9. The alternative contention of the first respondent was that the power to transfer an employee from one place to another is an inherent managerial power and is an incidence of service. In support of this submission, Learned Counsel relied on the judgment of the Supreme Court in the case of Syndicate Bank v. The Workmen [1966-I L.L.J. 440] at
442. The relevant portion of the judgment reads :
"There is no doubt that the Banks are entitled to decide on a consideration of the necessities of banking business whether the transfer of an employee should be made to a particular branch. There is also no doubt that the management of the Bank is the best position to judge how to distribute its employees between the different branches. We are, therefore, of opinion that Industrial Tribunals should be very careful before they interfere with the orders made by the Banks in discharge of their managerial functions."
The Learned Counsel also relied on the judgment of the Supreme Court in the case of Hindustan Lever v. Their Workmen [1974-I L.L.J. 94]. In the said judgment, the Supreme Court held that transfer of an employee from one department to another was at the discretion of the management provided, the terms and conditions of service are not affected and if the order of transfer was invalid, the burden of proving that it was invalid lay on the workman. Both these decisions clearly establish that the transfer of an employee from one department to another or from one place to another is part of managerial powers of the employer. In fact in this case the Respondent has produced order transferring its employees even before the amendment of Standing Orders. These orders are dated 21st February, 1970 and 10th January, 1973, produced as Exhibits I and II along with the objection statement dated 2nd September, 1983.
10. Learned Counsel for the petitioner, however, submitted that there was no inherent right in the Master to transfer his employee from one place to another. In support of this submission, he relied on the judgment of the Supreme Court in the case of Kundan Sugar Mills v. Ziyauddin [1960-I L.L.J. 226] at 270. Relevant portion of the judgment on which the learned Counsel relied reads :
"None of these cases holds as it is suggested by the Learned Counsel for the appellant, that every employer has the inherent right to transfer his employee to another place where he chooses to start a business subsequent to the date of employment. We therefore hold that it was not a condition of service of employment of the Respondents either express or implied that the employer has the right to transfer them to a new concern started by him subsequent to the date of their employment."
In the present case also, Learned Counsel maintained, that the first Respondent had no inherent right to transfer the petitioner.

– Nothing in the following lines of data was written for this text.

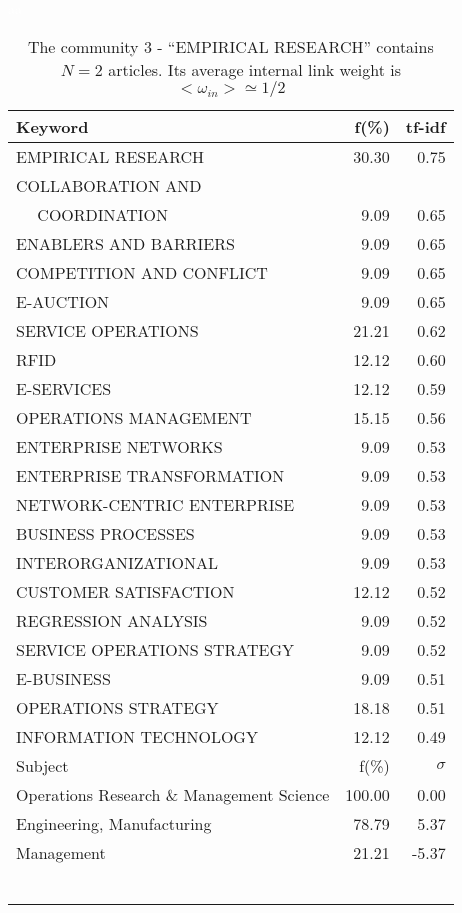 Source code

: \documentclass[a4paper,11pt]{report}
\begin{document}
\begin{landscape}
\begin{table}[!ht]
\caption{The community 3 - ``EMPIRICAL RESEARCH'' contains $N = 2$ articles. Its average internal link weight is $<\omega_{in}> \simeq 1/2$ }
\textcolor{white}{aa}\\
{\scriptsize\begin{tabular}{|l r  r|}
\hline
Keyword & f(\%) & tf-idf \\
\hline
EMPIRICAL RESEARCH & 30.30 & 0.75\\
COLLABORATION AND &  &\\
$\quad$ COORDINATION & 9.09 & 0.65\\
ENABLERS AND BARRIERS & 9.09 & 0.65\\
COMPETITION AND CONFLICT & 9.09 & 0.65\\
E-AUCTION & 9.09 & 0.65\\
SERVICE OPERATIONS & 21.21 & 0.62\\
RFID & 12.12 & 0.60\\
E-SERVICES & 12.12 & 0.59\\
OPERATIONS MANAGEMENT & 15.15 & 0.56\\
ENTERPRISE NETWORKS & 9.09 & 0.53\\
ENTERPRISE TRANSFORMATION & 9.09 & 0.53\\
NETWORK-CENTRIC ENTERPRISE & 9.09 & 0.53\\
BUSINESS PROCESSES & 9.09 & 0.53\\
INTERORGANIZATIONAL & 9.09 & 0.53\\
CUSTOMER SATISFACTION & 12.12 & 0.52\\
REGRESSION ANALYSIS & 9.09 & 0.52\\
SERVICE OPERATIONS STRATEGY & 9.09 & 0.52\\
E-BUSINESS & 9.09 & 0.51\\
OPERATIONS STRATEGY & 18.18 & 0.51\\
INFORMATION TECHNOLOGY & 12.12 & 0.49\\
\hline
\hline
Subject & f(\%) & $\sigma$\\
\hline
Operations Research \& Management Science & 100.00 & 0.00\\
Engineering, Manufacturing & 78.79 & 5.37\\
Management & 21.21 & -5.37\\
 &  & \\
 &  & \\
 &  & \\
 &  & \\
 &  & \\
 &  & \\

\end{tabular}}
\end{table}
\end{landscape}
\end{document}
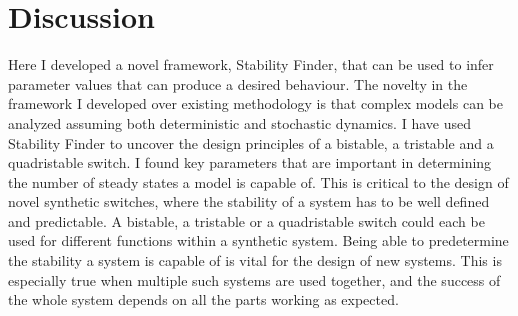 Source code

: 
\section{Discussion}
 
 Here I developed a novel framework, Stability Finder, that can be used to infer parameter values that can produce a desired behaviour. The novelty in the framework I developed over existing methodology is that complex models can be analyzed assuming both deterministic and stochastic dynamics. I have used Stability Finder to uncover the design principles of a bistable, a tristable and a quadristable switch. I found key parameters that are important in determining the number of steady states a model is capable of. This is critical to the design of novel synthetic switches, where the stability of a system has to be well defined and predictable. A bistable, a tristable or a quadristable switch could each be used for different functions within a synthetic system. Being able to predetermine the stability a system is capable of is vital for the design of new systems. This is especially true when multiple such systems are used together, and the success of the whole system depends on all the parts working as expected. 
 
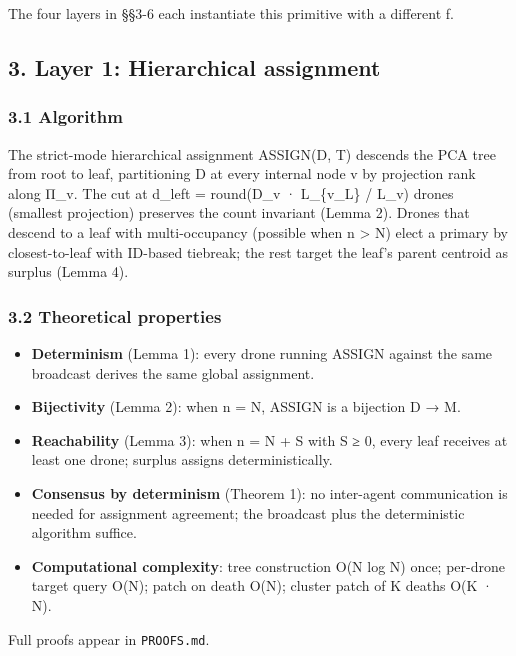 The four layers in §§3-6 each instantiate this primitive with a
different f.

\subsection{3. Layer 1: Hierarchical
assignment}\label{layer-1-hierarchical-assignment}

\subsubsection{3.1 Algorithm}\label{algorithm}

The strict-mode hierarchical assignment ASSIGN(D, T) descends the PCA
tree from root to leaf, partitioning D at every internal node v by
projection rank along Π\_v. The cut at d\_left =
round(\textbar D\_v\textbar{} · \textbar L\_\{v\_L\}\textbar{} /
\textbar L\_v\textbar) drones (smallest projection) preserves the count
invariant (Lemma 2). Drones that descend to a leaf with multi-occupancy
(possible when n \textgreater{} N) elect a primary by closest-to-leaf
with ID-based tiebreak; the rest target the leaf's parent centroid as
surplus (Lemma 4).

\subsubsection{3.2 Theoretical properties}\label{theoretical-properties}

\begin{itemize}
\tightlist
\item
  \textbf{Determinism} (Lemma 1): every drone running ASSIGN against the
  same broadcast derives the same global assignment.
\item
  \textbf{Bijectivity} (Lemma 2): when n = N, ASSIGN is a bijection D →
  M.
\item
  \textbf{Reachability} (Lemma 3): when n = N + S with S ≥ 0, every leaf
  receives at least one drone; surplus assigns deterministically.
\item
  \textbf{Consensus by determinism} (Theorem 1): no inter-agent
  communication is needed for assignment agreement; the broadcast plus
  the deterministic algorithm suffice.
\item
  \textbf{Computational complexity}: tree construction O(N log N) once;
  per-drone target query O(N); patch on death O(N); cluster patch of K
  deaths O(K · N).
\end{itemize}

Full proofs appear in \texttt{PROOFS.md}.

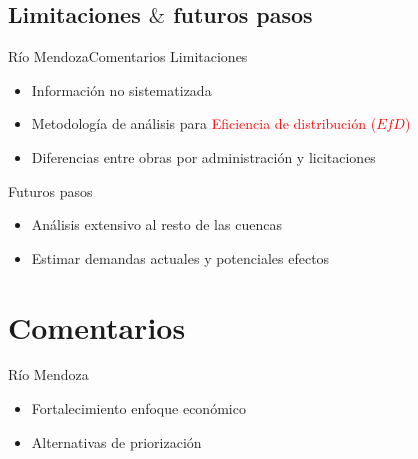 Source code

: \documentclass{beamer}\usepackage[]{graphicx}\usepackage[]{color}
\begin{document}




\subsection{Limitaciones $\&$ futuros pasos}
\begin{frame}{Río Mendoza}{Comentarios}
  Limitaciones
  \begin{itemize}
         \item Información no sistematizada          
  \pause \item Metodología de análisis para \textcolor{red}{Eficiencia de distribución ($EfD$)}
  \pause \item Diferencias entre obras por administración y licitaciones
  \end{itemize}
  
  Futuros pasos
  \begin{itemize}
  \pause \item Análisis extensivo al resto de las cuencas
  \pause \item Estimar demandas actuales y potenciales efectos
  \end{itemize}
\end{frame}

\section*{Comentarios}
\begin{frame}{Río Mendoza}
  \begin{itemize}
  \item Fortalecimiento enfoque económico
\pause \item Alternativas de priorización
  \end{itemize}
\end{frame}
\end{document}
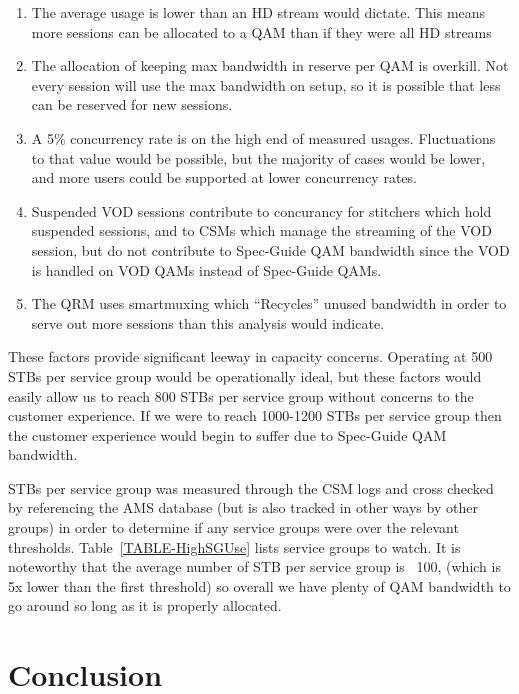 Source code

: \documentclass{article}
\begin{document}
\begin{enumerate}
\item The average usage is lower than an HD stream would dictate. This means more sessions can be allocated to a QAM than if they were all HD streams
\item The allocation of keeping max bandwidth in reserve per QAM is overkill. Not every session will use the max bandwidth on setup, so it is possible that less can be reserved for new sessions. 
\item A 5\% concurrency rate is on the high end of measured usages. Fluctuations to that value would be possible, but the majority of cases would be lower, and more users could be supported at lower concurrency rates. 
\item Suspended VOD sessions contribute to concurancy for stitchers which hold suspended sessions, and to CSMs which manage the streaming of the VOD session, but do not contribute to Spec-Guide QAM bandwidth since the VOD is handled on VOD QAMs instead of Spec-Guide QAMs.
\item The QRM uses smartmuxing which ``Recycles'' unused bandwidth in order to serve out more sessions than this analysis would indicate. 
\end{enumerate}
 
These factors provide significant leeway in capacity concerns. Operating at 500 STBs per service group would be operationally ideal, but these factors would easily allow us to reach 800 STBs per service group without concerns to the customer experience. If we were to reach 1000-1200 STBs per service group then the customer experience would begin to suffer due to Spec-Guide QAM bandwidth. 

STBs per service group was measured through the CSM logs and cross checked by referencing the AMS database (but is also tracked in other ways by other groups) in order to determine if any service groups were over the relevant thresholds. Table~\ref{TABLE-HighSGUse} lists service groups to watch. It is noteworthy that the average number of STB per service group is ~100, (which is 5x lower than the first threshold) so overall we have plenty of QAM bandwidth to go around so long as it is properly allocated. 



\section{Conclusion}
\label{SECTION-Conclusion}
\end{document}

11. The contention of the petitioner, in my opinion, is untenable. The ratio of the decision in Kundan Sugar Mills case (supra) is that an employer has no right to transfer his employee to a new concern started by him subsequent to the date of employment of the concerned workman. The facts of the said case shows that the employee concerned therein was an employee of sugar mills at Amroha. Subsequently, the partners of the sugar mills at Amroha purchased the sugar mills at Kiccha in the district of Nainital in the year 1951 and started the same in Bulandshahr in or about 1955. The employees who were employed at Amroha sugar mills were transferred to the Bulandshahr sugar mills and it was the validity of those transfers which came up for consideration and the Supreme Court held that both the sugar mills were two separate and distinct factories and that the Proprietors of the sugar mills at Amroha established the sugar mill at Bulandshahr subsequent to the employment of the concerned employees and the transfer of employees from one industrial establishment to another was invalid. In the present case, the Byrapura Chromite Mines in Hassan district and the Jambunathanahalli Iron Ore Mines in the district of Bellary are not two separate concern or entities. They are only branches of the first Respondent. The Mysore Minerals Limited, which owns and operates mines not only at the above two places but also at 28 other places in the State. These mines existed even on the date of employment of the petitioner. Therefore the ratio of the Supreme Court's decision in Kundan Sugar Mills' case (supra) is not at all apposite to the facts of this case.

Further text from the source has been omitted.